▸ **Problem statement**:
All of the data below is to be written out again exactly.

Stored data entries
::::

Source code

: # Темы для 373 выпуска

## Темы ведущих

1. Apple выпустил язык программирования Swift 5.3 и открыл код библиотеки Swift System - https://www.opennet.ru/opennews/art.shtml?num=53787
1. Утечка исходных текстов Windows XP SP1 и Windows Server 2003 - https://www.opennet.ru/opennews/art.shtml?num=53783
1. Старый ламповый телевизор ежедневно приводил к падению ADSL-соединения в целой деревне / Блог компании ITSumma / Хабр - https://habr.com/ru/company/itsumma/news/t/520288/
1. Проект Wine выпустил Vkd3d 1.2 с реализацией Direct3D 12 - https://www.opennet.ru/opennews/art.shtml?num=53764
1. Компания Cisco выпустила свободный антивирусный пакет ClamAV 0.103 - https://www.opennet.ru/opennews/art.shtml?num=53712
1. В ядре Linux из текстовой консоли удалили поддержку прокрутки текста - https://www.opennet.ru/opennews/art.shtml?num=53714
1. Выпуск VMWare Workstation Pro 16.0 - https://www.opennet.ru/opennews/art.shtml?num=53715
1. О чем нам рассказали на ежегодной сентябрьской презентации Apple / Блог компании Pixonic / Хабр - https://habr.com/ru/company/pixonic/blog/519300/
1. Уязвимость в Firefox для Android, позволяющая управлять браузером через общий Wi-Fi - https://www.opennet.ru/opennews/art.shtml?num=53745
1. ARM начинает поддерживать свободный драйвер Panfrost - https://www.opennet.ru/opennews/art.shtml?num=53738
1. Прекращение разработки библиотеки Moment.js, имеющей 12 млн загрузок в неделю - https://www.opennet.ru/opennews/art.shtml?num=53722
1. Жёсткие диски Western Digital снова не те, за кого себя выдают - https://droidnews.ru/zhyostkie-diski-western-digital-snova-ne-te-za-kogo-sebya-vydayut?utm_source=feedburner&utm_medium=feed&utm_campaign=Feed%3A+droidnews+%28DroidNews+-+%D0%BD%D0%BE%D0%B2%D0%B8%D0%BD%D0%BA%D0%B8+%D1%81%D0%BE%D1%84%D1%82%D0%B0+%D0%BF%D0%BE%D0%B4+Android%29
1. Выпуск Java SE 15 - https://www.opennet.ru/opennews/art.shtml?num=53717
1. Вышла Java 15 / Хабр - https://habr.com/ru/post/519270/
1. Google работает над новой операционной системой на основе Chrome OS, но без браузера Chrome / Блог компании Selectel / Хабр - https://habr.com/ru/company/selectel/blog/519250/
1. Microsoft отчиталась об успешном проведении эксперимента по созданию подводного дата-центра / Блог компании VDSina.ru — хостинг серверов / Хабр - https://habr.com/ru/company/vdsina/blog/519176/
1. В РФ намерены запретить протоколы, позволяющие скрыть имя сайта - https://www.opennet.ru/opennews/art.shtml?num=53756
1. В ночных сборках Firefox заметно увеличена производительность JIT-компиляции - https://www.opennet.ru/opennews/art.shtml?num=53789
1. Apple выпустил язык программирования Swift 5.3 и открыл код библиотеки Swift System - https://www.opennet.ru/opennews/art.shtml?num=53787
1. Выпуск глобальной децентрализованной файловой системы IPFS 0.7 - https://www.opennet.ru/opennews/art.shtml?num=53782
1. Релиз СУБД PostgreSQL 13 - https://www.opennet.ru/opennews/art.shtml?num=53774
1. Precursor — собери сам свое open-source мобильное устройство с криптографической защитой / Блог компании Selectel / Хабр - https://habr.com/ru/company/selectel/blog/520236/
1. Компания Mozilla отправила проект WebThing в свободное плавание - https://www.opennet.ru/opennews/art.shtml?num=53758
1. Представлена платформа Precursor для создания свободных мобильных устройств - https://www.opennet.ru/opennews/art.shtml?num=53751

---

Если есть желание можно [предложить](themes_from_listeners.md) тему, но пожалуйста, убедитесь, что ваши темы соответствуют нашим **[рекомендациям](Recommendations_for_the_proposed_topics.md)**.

::::

▸ **Result for this task**:
Source code

: # Темы для 373 выпуска

## Темы ведущих

1. Apple выпустил язык программирования Swift 5.3 и открыл код библиотеки Swift System - https://www.opennet.ru/opennews/art.shtml?num=53787
1. Утечка исходных текстов Windows XP SP1 и Windows Server 2003 - https://www.opennet.ru/opennews/art.shtml?num=53783
1. Старый ламповый телевизор ежедневно приводил к падению ADSL-соединения в целой деревне / Блог компании ITSumma / Хабр - https://habr.com/ru/company/itsumma/news/t/520288/
1. Проект Wine выпустил Vkd3d 1.2 с реализацией Direct3D 12 - https://www.opennet.ru/opennews/art.shtml?num=53764
1. Компания Cisco выпустила свободный антивирусный пакет ClamAV 0.103 - https://www.opennet.ru/opennews/art.shtml?num=53712
1. В ядре Linux из текстовой консоли удалили поддержку прокрутки текста - https://www.opennet.ru/opennews/art.shtml?num=53714
1. Выпуск VMWare Workstation Pro 16.0 - https://www.opennet.ru/opennews/art.shtml?num=53715
1. О чем нам рассказали на ежегодной сентябрьской презентации Apple / Блог компании Pixonic / Хабр - https://habr.com/ru/company/pixonic/blog/519300/
1. Уязвимость в Firefox для Android, позволяющая управлять браузером через общий Wi-Fi - https://www.opennet.ru/opennews/art.shtml?num=53745
1. ARM начинает поддерживать свободный драйвер Panfrost - https://www.opennet.ru/opennews/art.shtml?num=53738
1. Прекращение разработки библиотеки Moment.js, имеющей 12 млн загрузок в неделю - https://www.opennet.ru/opennews/art.shtml?num=53722
1. Жёсткие диски Western Digital снова не те, за кого себя выдают - https://droidnews.ru/zhyostkie-diski-western-digital-snova-ne-te-za-kogo-sebya-vydayut?utm_source=feedburner&utm_medium=feed&utm_campaign=Feed%3A+droidnews+%28DroidNews+-+%D0%BD%D0%BE%D0%B2%D0%B8%D0%BD%D0%BA%D0%B8+%D1%81%D0%BE%D1%84%D1%82%D0%B0+%D0%BF%D0%BE%D0%B4+Android%29
1. Выпуск Java SE 15 - https://www.opennet.ru/opennews/art.shtml?num=53717
1. Вышла Java 15 / Хабр - https://habr.com/ru/post/519270/
1. Google работает над новой операционной системой на основе Chrome OS, но без браузера Chrome / Блог компании Selectel / Хабр - https://habr.com/ru/company/selectel/blog/519250/
1. Microsoft отчиталась об успешном проведении эксперимента по созданию подводного дата-центра / Блог компании VDSina.ru — хостинг серверов / Хабр - https://habr.com/ru/company/vdsina/blog/519176/
1. В РФ намерены запретить протоколы, позволяющие скрыть имя сайта - https://www.opennet.ru/opennews/art.shtml?num=53756
1. В ночных сборках Firefox заметно увеличена производительность JIT-компиляции - https://www.opennet.ru/opennews/art.shtml?num=53789
1. Apple выпустил язык программирования Swift 5.3 и открыл код библиотеки Swift System - https://www.opennet.ru/opennews/art.shtml?num=53787
1. Выпуск глобальной децентрализованной файловой системы IPFS 0.7 - https://www.opennet.ru/opennews/art.shtml?num=53782
1. Релиз СУБД PostgreSQL 13 - https://www.opennet.ru/opennews/art.shtml?num=53774
1. Precursor — собери сам свое open-source мобильное устройство с криптографической защитой / Блог компании Selectel / Хабр - https://habr.com/ru/company/selectel/blog/520236/
1. Компания Mozilla отправила проект WebThing в свободное плавание - https://www.opennet.ru/opennews/art.shtml?num=53758
1. Представлена платформа Precursor для создания свободных мобильных устройств - https://www.opennet.ru/opennews/art.shtml?num=53751

---

Если есть желание можно [предложить](themes_from_listeners.md) тему, но пожалуйста, убедитесь, что ваши темы соответствуют нашим **[рекомендациям](Recommendations_for_the_proposed_topics.md)**.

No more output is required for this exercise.